• **Task instructions**
Only one stretch of the records below should be repeated. It starts with the line containing "Pattern | Lightnetics" and goes on through the line containing "I had an early", exactly as written.

• **Exercise materials**

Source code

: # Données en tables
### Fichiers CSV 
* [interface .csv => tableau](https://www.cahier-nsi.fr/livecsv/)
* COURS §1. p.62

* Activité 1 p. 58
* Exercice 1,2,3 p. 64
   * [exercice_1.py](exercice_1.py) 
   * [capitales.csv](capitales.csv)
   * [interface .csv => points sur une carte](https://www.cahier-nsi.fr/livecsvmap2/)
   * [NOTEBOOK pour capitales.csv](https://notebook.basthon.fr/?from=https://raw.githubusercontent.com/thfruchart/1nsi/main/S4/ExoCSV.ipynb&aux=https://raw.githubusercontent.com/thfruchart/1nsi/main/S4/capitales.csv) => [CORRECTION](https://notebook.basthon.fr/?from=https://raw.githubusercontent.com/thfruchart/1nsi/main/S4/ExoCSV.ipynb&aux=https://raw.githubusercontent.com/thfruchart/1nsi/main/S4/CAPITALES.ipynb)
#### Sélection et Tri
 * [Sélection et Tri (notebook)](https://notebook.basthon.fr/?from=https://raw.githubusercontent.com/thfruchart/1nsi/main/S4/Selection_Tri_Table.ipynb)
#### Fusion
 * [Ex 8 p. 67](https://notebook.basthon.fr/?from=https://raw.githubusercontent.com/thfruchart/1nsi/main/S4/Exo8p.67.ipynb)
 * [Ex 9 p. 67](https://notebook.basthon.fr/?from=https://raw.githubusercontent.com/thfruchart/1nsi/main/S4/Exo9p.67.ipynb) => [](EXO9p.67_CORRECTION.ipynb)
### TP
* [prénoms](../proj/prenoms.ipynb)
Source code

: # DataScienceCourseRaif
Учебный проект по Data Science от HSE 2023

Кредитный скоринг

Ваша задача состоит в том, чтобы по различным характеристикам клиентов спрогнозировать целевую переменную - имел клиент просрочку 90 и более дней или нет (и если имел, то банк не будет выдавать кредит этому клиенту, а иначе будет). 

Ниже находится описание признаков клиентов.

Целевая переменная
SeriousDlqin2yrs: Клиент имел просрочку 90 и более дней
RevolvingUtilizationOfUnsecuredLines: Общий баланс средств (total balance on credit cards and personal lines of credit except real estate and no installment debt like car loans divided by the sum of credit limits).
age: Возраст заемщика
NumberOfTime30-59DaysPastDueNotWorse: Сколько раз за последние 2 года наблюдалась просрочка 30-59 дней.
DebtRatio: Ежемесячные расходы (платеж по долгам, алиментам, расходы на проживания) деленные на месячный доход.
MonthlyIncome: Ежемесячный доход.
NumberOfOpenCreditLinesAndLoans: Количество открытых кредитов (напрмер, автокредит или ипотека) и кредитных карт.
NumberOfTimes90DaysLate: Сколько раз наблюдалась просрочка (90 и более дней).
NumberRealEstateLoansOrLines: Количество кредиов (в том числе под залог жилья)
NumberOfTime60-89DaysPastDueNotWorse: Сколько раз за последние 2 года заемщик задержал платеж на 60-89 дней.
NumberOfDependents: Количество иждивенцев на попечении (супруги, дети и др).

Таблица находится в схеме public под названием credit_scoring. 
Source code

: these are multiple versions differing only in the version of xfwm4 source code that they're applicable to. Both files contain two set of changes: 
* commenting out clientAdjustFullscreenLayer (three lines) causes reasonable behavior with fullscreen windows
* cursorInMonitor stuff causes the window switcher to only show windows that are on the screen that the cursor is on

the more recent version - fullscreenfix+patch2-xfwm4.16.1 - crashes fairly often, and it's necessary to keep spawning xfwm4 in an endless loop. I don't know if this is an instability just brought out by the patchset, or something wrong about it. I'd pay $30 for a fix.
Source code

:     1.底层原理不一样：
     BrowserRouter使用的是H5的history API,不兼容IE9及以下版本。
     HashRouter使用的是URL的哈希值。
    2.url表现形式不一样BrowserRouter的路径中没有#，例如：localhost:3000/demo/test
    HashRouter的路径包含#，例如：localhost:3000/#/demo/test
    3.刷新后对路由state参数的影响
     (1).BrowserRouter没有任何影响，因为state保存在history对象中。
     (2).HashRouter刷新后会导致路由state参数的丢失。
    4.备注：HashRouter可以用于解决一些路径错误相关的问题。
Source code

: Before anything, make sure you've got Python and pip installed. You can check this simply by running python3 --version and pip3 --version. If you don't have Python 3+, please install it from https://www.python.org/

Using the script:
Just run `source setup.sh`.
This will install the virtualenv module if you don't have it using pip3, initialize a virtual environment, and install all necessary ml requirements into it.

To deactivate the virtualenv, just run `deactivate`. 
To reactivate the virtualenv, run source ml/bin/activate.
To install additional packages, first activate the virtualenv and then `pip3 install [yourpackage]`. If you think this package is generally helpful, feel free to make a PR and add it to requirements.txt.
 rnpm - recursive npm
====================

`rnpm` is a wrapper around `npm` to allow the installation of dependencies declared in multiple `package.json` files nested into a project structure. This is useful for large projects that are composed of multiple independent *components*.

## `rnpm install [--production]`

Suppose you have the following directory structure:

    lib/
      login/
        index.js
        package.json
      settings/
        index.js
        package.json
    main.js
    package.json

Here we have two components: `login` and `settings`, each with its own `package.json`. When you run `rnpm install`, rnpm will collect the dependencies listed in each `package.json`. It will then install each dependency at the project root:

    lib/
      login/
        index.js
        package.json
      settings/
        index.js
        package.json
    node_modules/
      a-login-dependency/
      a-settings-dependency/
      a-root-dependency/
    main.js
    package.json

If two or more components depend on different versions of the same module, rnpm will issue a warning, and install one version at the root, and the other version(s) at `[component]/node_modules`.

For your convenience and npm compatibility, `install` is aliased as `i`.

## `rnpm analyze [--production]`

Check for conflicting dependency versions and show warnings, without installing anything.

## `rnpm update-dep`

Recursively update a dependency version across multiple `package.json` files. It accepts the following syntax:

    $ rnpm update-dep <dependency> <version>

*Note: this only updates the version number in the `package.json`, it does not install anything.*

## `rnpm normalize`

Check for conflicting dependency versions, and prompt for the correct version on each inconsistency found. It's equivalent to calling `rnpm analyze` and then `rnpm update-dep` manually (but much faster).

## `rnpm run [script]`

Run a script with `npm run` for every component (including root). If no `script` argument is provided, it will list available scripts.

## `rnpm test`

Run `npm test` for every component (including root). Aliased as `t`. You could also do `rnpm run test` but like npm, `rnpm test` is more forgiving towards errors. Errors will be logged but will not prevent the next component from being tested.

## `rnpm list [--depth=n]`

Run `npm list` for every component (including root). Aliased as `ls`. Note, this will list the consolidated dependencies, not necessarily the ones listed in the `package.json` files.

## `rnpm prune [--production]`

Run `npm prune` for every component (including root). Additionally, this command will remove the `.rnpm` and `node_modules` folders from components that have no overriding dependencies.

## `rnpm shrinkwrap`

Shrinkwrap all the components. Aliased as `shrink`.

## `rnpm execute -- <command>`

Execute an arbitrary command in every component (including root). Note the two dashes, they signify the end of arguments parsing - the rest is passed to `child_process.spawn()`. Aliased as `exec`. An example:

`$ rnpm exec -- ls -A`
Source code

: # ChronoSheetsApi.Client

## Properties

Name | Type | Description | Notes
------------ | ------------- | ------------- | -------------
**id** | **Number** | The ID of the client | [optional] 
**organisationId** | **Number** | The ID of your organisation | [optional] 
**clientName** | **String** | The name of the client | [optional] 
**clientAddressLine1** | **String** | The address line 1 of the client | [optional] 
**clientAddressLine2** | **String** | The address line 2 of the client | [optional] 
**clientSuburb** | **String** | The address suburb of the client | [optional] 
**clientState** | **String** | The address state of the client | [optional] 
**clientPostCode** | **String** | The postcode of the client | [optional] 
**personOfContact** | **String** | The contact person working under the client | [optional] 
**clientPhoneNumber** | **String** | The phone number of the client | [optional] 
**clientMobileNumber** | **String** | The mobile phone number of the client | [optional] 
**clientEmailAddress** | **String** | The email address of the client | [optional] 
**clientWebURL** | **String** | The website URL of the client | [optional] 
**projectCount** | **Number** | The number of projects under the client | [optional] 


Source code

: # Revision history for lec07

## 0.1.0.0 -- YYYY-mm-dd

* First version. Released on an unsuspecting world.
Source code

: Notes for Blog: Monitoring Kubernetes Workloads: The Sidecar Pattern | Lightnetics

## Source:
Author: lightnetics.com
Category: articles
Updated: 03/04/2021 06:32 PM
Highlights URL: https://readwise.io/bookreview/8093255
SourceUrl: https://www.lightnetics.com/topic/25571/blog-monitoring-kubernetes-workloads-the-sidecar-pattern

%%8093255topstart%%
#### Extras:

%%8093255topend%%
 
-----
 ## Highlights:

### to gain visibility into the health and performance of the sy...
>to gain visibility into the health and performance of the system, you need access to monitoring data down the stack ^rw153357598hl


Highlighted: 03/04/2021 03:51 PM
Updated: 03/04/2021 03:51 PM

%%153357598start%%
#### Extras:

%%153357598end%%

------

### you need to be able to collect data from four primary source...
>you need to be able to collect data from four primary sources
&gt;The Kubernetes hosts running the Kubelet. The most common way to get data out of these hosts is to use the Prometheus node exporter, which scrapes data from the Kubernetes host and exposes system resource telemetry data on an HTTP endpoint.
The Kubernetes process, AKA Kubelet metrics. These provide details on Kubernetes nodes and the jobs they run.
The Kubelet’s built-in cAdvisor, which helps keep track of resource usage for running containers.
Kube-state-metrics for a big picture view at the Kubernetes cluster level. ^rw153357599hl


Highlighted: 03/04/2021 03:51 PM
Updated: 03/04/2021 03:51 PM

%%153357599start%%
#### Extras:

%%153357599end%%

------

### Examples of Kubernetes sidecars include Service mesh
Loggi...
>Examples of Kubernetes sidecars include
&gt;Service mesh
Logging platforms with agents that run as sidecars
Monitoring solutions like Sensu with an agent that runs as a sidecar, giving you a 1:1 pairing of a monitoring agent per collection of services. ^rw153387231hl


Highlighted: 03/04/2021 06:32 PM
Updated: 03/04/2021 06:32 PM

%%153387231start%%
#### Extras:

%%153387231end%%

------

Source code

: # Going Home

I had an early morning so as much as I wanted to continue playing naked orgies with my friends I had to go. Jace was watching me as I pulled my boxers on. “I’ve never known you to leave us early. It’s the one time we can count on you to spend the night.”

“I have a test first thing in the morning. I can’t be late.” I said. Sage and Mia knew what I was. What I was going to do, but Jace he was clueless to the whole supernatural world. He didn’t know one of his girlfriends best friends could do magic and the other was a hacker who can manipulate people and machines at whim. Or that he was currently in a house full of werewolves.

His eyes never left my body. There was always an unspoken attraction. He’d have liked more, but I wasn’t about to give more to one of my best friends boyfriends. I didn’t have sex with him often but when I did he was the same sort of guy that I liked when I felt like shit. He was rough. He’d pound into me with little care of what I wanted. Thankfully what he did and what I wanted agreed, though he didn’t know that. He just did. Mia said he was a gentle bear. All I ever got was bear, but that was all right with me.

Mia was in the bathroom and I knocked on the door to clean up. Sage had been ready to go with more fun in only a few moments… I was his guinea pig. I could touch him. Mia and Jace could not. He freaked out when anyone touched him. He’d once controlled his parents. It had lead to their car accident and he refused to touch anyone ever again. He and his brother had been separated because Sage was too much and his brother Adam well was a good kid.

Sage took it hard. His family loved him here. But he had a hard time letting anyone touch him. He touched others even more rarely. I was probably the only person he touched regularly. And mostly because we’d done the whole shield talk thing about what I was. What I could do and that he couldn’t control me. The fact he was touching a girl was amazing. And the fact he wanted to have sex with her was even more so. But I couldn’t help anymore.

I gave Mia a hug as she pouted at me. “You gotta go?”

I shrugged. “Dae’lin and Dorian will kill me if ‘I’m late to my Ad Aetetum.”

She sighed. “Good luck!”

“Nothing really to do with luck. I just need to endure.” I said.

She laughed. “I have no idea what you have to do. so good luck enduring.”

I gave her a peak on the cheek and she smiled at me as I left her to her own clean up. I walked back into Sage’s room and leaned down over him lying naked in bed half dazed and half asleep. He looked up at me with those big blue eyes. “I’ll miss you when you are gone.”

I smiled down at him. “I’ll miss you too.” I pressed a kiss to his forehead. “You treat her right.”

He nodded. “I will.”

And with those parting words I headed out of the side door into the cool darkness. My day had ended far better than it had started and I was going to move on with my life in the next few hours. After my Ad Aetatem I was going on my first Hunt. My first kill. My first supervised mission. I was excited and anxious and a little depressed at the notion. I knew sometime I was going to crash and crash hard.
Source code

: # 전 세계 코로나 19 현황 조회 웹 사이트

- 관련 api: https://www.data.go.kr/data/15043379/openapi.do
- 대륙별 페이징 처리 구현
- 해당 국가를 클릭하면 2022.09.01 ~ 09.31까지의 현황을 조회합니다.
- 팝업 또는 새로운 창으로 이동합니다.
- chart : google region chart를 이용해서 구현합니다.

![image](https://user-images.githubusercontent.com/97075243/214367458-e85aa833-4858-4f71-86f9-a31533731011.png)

• **Result**
: Notes for Blog: Monitoring Kubernetes Workloads: The Sidecar Pattern | Lightnetics

## Source:
Author: lightnetics.com
Category: articles
Updated: 03/04/2021 06:32 PM
Highlights URL: https://readwise.io/bookreview/8093255
SourceUrl: https://www.lightnetics.com/topic/25571/blog-monitoring-kubernetes-workloads-the-sidecar-pattern

%%8093255topstart%%
#### Extras:

%%8093255topend%%
 
-----
 ## Highlights:

### to gain visibility into the health and performance of the sy...
>to gain visibility into the health and performance of the system, you need access to monitoring data down the stack ^rw153357598hl


Highlighted: 03/04/2021 03:51 PM
Updated: 03/04/2021 03:51 PM

%%153357598start%%
#### Extras:

%%153357598end%%

------

### you need to be able to collect data from four primary source...
>you need to be able to collect data from four primary sources
&gt;The Kubernetes hosts running the Kubelet. The most common way to get data out of these hosts is to use the Prometheus node exporter, which scrapes data from the Kubernetes host and exposes system resource telemetry data on an HTTP endpoint.
The Kubernetes process, AKA Kubelet metrics. These provide details on Kubernetes nodes and the jobs they run.
The Kubelet’s built-in cAdvisor, which helps keep track of resource usage for running containers.
Kube-state-metrics for a big picture view at the Kubernetes cluster level. ^rw153357599hl


Highlighted: 03/04/2021 03:51 PM
Updated: 03/04/2021 03:51 PM

%%153357599start%%
#### Extras:

%%153357599end%%

------

### Examples of Kubernetes sidecars include Service mesh
Loggi...
>Examples of Kubernetes sidecars include
&gt;Service mesh
Logging platforms with agents that run as sidecars
Monitoring solutions like Sensu with an agent that runs as a sidecar, giving you a 1:1 pairing of a monitoring agent per collection of services. ^rw153387231hl


Highlighted: 03/04/2021 06:32 PM
Updated: 03/04/2021 06:32 PM

%%153387231start%%
#### Extras:

%%153387231end%%

------

Source code

: # Going Home

I had an early morning so as much as I wanted to continue playing naked orgies with my friends I had to go. Jace was watching me as I pulled my boxers on. “I’ve never known you to leave us early. It’s the one time we can count on you to spend the night.”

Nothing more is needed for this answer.